[[ DATA SHOWN, beginning ]]
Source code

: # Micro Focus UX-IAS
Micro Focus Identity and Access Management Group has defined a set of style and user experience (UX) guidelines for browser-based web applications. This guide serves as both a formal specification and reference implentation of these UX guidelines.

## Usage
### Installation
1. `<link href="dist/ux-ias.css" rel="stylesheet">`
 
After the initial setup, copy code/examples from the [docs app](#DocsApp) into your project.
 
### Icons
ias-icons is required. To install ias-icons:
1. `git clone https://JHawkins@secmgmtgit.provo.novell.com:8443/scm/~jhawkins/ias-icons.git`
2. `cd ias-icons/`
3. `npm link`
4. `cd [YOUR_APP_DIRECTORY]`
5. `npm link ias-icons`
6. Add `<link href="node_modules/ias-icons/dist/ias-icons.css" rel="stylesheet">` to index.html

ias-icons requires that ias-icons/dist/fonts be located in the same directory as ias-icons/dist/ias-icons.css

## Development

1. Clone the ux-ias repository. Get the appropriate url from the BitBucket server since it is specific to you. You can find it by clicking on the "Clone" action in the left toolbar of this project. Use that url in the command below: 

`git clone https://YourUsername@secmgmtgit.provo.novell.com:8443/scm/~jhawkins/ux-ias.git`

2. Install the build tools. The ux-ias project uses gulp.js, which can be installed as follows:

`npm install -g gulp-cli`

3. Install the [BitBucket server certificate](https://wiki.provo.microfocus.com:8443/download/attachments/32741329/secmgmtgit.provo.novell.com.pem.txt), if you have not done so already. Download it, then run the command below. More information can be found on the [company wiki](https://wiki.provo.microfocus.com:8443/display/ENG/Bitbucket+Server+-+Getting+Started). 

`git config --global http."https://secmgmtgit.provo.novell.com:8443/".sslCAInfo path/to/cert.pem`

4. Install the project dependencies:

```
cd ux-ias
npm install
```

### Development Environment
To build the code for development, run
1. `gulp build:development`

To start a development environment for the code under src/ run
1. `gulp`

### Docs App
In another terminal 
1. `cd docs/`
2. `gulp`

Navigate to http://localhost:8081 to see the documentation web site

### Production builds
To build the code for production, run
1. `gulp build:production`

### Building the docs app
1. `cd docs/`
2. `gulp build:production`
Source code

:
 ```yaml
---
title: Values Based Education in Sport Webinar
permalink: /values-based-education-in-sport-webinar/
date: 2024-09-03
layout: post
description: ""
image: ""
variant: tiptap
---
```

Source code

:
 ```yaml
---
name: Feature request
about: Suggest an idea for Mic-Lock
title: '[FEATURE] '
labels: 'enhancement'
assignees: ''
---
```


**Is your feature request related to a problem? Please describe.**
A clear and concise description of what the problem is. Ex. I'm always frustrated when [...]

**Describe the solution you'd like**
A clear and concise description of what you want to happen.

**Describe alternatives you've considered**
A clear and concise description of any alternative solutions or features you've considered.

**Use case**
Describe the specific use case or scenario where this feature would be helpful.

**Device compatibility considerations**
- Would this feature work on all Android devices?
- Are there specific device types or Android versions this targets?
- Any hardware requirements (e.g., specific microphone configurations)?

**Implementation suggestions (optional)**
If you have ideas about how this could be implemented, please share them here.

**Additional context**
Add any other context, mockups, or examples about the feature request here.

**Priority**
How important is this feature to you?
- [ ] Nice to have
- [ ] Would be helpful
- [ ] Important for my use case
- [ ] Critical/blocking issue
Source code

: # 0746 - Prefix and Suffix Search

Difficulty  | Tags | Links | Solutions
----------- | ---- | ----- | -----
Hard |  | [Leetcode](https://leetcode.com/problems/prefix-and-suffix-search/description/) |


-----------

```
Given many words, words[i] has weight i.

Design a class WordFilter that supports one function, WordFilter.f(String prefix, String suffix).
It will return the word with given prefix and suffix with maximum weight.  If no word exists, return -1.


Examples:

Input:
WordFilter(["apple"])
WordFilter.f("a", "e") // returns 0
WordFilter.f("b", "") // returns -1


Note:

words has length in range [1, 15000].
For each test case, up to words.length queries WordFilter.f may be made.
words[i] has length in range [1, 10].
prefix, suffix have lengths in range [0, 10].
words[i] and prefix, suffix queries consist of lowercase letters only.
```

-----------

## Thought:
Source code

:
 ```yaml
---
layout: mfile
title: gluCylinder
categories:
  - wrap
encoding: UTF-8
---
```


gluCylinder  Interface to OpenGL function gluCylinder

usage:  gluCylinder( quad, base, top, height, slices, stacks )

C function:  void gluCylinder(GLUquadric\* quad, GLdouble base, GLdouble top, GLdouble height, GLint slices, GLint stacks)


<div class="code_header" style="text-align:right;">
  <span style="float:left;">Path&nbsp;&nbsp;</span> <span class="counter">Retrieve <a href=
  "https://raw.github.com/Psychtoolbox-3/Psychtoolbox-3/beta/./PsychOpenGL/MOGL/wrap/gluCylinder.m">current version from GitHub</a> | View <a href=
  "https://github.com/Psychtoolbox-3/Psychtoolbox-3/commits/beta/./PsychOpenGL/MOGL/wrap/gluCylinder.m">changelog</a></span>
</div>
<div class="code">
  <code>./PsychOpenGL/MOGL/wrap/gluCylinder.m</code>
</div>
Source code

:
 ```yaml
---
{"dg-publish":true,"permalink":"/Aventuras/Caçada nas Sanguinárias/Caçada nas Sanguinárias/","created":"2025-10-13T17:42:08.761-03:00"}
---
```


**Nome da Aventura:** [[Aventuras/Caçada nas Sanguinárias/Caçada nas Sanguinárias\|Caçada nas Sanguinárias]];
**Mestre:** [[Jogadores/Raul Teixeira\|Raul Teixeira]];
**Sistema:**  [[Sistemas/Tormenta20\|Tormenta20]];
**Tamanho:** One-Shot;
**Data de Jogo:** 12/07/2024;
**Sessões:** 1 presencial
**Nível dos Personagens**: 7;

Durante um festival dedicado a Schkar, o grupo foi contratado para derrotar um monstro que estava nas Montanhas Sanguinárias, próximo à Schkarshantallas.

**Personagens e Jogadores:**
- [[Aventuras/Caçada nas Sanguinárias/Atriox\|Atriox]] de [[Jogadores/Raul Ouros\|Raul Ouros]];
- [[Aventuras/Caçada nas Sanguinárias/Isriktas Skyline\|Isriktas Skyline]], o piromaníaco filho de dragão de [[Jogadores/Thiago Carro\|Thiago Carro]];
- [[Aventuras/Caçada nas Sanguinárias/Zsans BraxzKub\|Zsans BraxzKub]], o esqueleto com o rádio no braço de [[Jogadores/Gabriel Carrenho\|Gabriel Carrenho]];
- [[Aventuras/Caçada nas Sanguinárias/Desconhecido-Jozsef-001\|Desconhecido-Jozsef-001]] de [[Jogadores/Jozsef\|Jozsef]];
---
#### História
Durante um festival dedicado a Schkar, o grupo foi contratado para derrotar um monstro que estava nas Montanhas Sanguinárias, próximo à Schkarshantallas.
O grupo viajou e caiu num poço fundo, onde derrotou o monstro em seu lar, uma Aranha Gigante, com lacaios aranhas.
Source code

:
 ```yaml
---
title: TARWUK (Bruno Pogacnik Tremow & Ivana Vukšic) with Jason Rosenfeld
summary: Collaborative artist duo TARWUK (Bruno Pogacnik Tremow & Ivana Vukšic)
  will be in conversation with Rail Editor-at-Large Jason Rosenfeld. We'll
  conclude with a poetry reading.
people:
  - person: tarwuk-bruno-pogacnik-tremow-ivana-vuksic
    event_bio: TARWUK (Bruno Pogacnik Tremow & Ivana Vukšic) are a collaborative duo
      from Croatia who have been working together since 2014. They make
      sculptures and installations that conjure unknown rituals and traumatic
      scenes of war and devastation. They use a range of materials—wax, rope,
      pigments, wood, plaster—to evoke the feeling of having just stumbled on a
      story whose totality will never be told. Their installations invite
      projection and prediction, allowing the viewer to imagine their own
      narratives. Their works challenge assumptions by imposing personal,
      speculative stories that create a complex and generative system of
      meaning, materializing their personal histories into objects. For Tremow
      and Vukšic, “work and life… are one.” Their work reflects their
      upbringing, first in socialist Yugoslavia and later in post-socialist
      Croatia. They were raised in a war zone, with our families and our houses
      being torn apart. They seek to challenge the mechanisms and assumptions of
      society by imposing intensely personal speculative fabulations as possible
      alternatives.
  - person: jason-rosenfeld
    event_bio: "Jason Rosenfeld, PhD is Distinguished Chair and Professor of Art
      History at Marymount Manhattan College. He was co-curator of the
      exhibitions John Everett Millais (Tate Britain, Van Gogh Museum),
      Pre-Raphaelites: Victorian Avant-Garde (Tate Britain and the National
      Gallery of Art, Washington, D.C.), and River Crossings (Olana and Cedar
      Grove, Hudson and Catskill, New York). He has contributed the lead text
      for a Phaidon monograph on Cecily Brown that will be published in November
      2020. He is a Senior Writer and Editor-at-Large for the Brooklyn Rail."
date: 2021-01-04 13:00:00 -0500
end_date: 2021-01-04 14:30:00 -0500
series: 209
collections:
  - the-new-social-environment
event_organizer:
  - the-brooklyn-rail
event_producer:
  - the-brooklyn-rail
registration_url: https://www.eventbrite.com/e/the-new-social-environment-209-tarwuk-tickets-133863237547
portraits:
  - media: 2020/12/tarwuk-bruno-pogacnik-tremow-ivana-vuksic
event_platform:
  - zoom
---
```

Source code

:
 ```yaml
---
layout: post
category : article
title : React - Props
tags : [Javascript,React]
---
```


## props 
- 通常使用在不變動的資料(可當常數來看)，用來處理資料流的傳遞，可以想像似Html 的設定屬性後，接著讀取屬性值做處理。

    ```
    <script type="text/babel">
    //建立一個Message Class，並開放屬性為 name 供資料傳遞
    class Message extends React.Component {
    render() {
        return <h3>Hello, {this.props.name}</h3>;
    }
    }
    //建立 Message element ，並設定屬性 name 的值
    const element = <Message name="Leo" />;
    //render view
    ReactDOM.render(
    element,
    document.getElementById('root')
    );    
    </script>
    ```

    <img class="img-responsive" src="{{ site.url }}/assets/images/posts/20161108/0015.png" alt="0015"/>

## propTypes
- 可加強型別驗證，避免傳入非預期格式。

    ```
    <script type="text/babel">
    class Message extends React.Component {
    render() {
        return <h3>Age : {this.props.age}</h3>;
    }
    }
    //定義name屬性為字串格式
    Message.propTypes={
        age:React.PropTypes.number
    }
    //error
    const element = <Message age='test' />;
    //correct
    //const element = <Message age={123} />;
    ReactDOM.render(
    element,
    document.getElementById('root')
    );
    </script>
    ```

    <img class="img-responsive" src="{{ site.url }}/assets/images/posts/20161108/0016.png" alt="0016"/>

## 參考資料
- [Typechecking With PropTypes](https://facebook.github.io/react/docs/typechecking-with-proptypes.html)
[[ DATA SHOWN, end ]]
▸ **TASK**: Beginning with the first line of the entries, repeat each line exactly until you have reproduced the one containing "3. Install the", and add nothing further.

▸ **ANSWER AREA**:
Source code

: # Micro Focus UX-IAS
Micro Focus Identity and Access Management Group has defined a set of style and user experience (UX) guidelines for browser-based web applications. This guide serves as both a formal specification and reference implentation of these UX guidelines.

## Usage
### Installation
1. `<link href="dist/ux-ias.css" rel="stylesheet">`
 
After the initial setup, copy code/examples from the [docs app](#DocsApp) into your project.
 
### Icons
ias-icons is required. To install ias-icons:
1. `git clone https://JHawkins@secmgmtgit.provo.novell.com:8443/scm/~jhawkins/ias-icons.git`
2. `cd ias-icons/`
3. `npm link`
4. `cd [YOUR_APP_DIRECTORY]`
5. `npm link ias-icons`
6. Add `<link href="node_modules/ias-icons/dist/ias-icons.css" rel="stylesheet">` to index.html

ias-icons requires that ias-icons/dist/fonts be located in the same directory as ias-icons/dist/ias-icons.css

## Development

1. Clone the ux-ias repository. Get the appropriate url from the BitBucket server since it is specific to you. You can find it by clicking on the "Clone" action in the left toolbar of this project. Use that url in the command below: 

`git clone https://YourUsername@secmgmtgit.provo.novell.com:8443/scm/~jhawkins/ux-ias.git`

2. Install the build tools. The ux-ias project uses gulp.js, which can be installed as follows:

`npm install -g gulp-cli`

3. Install the [BitBucket server certificate](https://wiki.provo.microfocus.com:8443/download/attachments/32741329/secmgmtgit.provo.novell.com.pem.txt), if you have not done so already. Download it, then run the command below. More information can be found on the [company wiki](https://wiki.provo.microfocus.com:8443/display/ENG/Bitbucket+Server+-+Getting+Started). 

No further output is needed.